What number of lines in the data below contain the string "best"? Answer with that number alone.

-=-=-

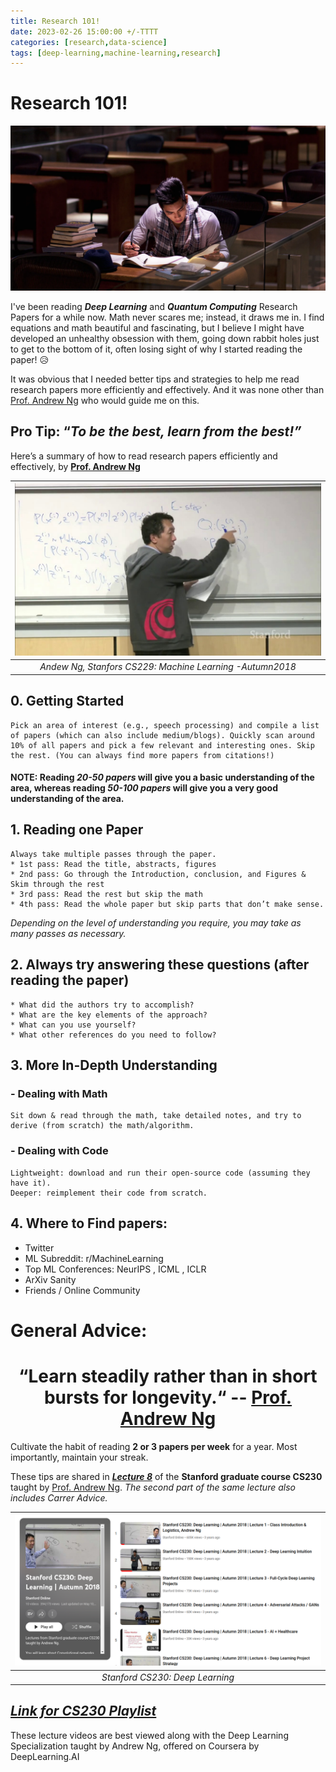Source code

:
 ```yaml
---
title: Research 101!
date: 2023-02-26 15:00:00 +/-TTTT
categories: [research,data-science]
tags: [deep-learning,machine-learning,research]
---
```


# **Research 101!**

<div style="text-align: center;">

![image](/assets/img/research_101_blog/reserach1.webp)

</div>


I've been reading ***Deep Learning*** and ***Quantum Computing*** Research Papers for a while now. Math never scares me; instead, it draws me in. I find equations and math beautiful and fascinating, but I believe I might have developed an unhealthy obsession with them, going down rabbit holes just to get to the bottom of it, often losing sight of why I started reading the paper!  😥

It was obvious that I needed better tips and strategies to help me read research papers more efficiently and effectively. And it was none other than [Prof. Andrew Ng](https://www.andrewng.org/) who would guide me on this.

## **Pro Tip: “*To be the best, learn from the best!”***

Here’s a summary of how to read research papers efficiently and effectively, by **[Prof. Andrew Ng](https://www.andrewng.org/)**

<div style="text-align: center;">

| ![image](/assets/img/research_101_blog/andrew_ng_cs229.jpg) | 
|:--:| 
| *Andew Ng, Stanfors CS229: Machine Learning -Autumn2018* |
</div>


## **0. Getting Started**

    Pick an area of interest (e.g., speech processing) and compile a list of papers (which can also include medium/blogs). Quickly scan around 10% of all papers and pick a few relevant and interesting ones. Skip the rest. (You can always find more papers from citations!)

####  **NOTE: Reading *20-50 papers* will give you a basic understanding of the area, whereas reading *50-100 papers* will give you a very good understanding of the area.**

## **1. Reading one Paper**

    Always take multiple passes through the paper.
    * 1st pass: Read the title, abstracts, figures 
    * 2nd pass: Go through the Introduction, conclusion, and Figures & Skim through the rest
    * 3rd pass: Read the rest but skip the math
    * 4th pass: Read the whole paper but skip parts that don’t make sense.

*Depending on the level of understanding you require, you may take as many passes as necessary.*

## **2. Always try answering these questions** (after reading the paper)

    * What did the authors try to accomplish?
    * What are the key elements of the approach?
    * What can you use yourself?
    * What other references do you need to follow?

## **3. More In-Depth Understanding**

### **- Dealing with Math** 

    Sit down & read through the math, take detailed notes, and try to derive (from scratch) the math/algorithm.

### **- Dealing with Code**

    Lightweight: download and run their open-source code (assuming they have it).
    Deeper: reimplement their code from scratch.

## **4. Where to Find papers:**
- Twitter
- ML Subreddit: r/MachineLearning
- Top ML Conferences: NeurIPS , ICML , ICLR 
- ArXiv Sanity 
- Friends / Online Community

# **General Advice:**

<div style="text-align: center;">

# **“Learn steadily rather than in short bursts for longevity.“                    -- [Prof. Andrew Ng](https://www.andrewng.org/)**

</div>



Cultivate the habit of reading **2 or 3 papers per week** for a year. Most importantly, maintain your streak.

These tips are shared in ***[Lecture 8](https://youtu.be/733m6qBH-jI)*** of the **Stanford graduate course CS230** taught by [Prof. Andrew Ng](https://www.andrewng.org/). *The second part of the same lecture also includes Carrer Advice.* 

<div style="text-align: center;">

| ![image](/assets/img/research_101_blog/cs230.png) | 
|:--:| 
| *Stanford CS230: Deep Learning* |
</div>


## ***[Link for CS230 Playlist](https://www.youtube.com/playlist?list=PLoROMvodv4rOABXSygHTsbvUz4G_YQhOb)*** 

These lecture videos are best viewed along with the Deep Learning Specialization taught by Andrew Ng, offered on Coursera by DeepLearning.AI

-=-=-

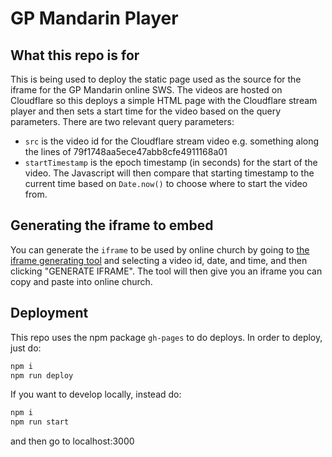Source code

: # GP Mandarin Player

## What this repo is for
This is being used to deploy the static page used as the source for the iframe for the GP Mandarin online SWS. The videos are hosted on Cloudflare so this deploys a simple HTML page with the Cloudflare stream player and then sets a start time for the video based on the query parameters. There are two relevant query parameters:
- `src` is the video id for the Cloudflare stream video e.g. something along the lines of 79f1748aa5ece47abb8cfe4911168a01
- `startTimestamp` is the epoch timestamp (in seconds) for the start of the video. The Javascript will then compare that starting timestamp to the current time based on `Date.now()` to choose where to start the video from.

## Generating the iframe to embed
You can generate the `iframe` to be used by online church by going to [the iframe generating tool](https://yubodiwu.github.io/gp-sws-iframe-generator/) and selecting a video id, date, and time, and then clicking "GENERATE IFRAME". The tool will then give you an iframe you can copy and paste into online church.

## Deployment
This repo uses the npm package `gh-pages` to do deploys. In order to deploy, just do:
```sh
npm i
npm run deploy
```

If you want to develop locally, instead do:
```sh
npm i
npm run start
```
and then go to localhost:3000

-=-=-

• **Exercise result**:
2